Your goal.
Look through the records below for the line with "nuovo, che come". Return that line and each one after it up to and including the line with "tua partigiani: e", exactly.

Data records.
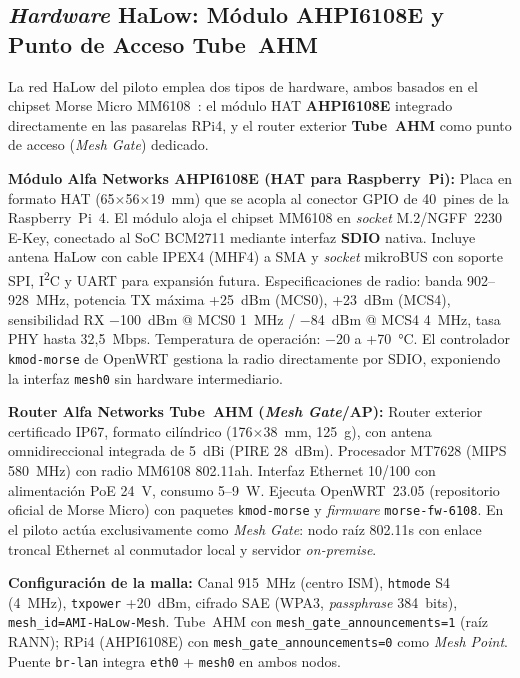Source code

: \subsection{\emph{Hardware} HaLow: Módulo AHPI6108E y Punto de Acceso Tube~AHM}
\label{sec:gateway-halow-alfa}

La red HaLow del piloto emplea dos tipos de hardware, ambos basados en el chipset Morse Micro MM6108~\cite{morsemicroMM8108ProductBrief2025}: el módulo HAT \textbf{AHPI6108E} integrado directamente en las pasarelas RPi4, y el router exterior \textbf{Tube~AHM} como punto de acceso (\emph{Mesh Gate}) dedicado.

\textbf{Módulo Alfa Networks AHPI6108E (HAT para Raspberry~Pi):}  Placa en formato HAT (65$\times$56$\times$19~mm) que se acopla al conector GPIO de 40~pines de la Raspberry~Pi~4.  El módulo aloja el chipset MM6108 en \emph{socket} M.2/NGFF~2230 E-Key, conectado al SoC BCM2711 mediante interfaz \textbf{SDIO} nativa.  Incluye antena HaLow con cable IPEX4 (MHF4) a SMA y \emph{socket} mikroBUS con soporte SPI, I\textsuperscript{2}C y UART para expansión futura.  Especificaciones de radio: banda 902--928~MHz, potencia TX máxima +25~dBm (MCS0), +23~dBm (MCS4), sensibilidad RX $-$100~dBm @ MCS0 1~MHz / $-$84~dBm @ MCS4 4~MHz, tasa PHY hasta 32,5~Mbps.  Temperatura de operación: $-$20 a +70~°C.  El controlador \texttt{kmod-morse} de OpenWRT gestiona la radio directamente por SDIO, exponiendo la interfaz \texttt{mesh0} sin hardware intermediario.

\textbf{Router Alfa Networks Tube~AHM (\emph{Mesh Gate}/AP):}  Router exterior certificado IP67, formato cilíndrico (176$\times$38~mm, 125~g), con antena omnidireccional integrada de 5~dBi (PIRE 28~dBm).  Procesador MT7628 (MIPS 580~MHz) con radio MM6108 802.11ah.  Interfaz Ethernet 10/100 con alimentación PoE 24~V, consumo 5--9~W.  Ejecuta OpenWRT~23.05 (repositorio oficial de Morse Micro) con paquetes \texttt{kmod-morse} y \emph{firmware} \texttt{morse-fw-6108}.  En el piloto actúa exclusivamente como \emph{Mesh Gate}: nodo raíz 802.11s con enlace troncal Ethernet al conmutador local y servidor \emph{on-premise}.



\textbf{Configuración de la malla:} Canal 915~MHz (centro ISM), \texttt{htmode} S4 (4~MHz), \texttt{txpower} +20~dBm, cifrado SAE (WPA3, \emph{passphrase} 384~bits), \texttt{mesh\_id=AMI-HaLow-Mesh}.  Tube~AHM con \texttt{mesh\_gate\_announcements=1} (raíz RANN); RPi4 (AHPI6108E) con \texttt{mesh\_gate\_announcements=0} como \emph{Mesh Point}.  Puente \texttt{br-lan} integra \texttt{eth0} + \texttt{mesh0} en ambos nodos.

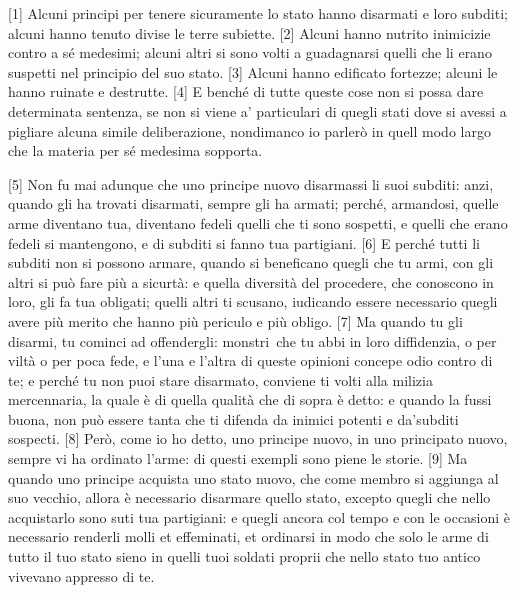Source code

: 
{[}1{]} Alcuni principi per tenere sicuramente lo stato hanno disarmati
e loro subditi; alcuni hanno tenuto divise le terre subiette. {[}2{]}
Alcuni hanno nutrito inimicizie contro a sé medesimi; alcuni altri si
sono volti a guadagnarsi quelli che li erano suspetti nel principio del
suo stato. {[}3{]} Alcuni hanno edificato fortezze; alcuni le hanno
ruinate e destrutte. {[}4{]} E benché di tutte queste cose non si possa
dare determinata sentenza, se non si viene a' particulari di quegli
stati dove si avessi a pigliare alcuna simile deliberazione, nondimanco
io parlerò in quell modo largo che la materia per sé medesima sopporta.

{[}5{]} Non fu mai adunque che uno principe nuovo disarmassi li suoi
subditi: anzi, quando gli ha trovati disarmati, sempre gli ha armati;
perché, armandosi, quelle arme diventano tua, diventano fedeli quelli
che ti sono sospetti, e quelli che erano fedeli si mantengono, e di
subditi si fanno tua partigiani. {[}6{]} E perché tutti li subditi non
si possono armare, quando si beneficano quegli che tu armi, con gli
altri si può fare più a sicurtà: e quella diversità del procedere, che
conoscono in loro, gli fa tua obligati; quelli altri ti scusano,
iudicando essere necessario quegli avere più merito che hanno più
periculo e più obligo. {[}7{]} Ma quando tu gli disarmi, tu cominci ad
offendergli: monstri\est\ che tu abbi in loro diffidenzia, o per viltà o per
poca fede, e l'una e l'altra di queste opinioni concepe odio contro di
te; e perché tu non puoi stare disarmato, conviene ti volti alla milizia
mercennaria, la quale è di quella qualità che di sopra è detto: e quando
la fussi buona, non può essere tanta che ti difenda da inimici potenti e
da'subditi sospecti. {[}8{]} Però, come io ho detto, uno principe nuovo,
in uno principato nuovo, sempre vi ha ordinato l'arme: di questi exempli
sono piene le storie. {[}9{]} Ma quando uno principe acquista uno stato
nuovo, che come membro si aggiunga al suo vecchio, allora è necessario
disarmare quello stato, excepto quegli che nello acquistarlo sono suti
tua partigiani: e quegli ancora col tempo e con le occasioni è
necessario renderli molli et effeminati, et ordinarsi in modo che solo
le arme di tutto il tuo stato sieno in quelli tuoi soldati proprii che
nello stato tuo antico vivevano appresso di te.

Finished exercise.
nuovo, che come membro si aggiunga al suo vecchio, allora è necessario
disarmare quello stato, excepto quegli che nello acquistarlo sono suti
tua partigiani: e quegli ancora col tempo e con le occasioni è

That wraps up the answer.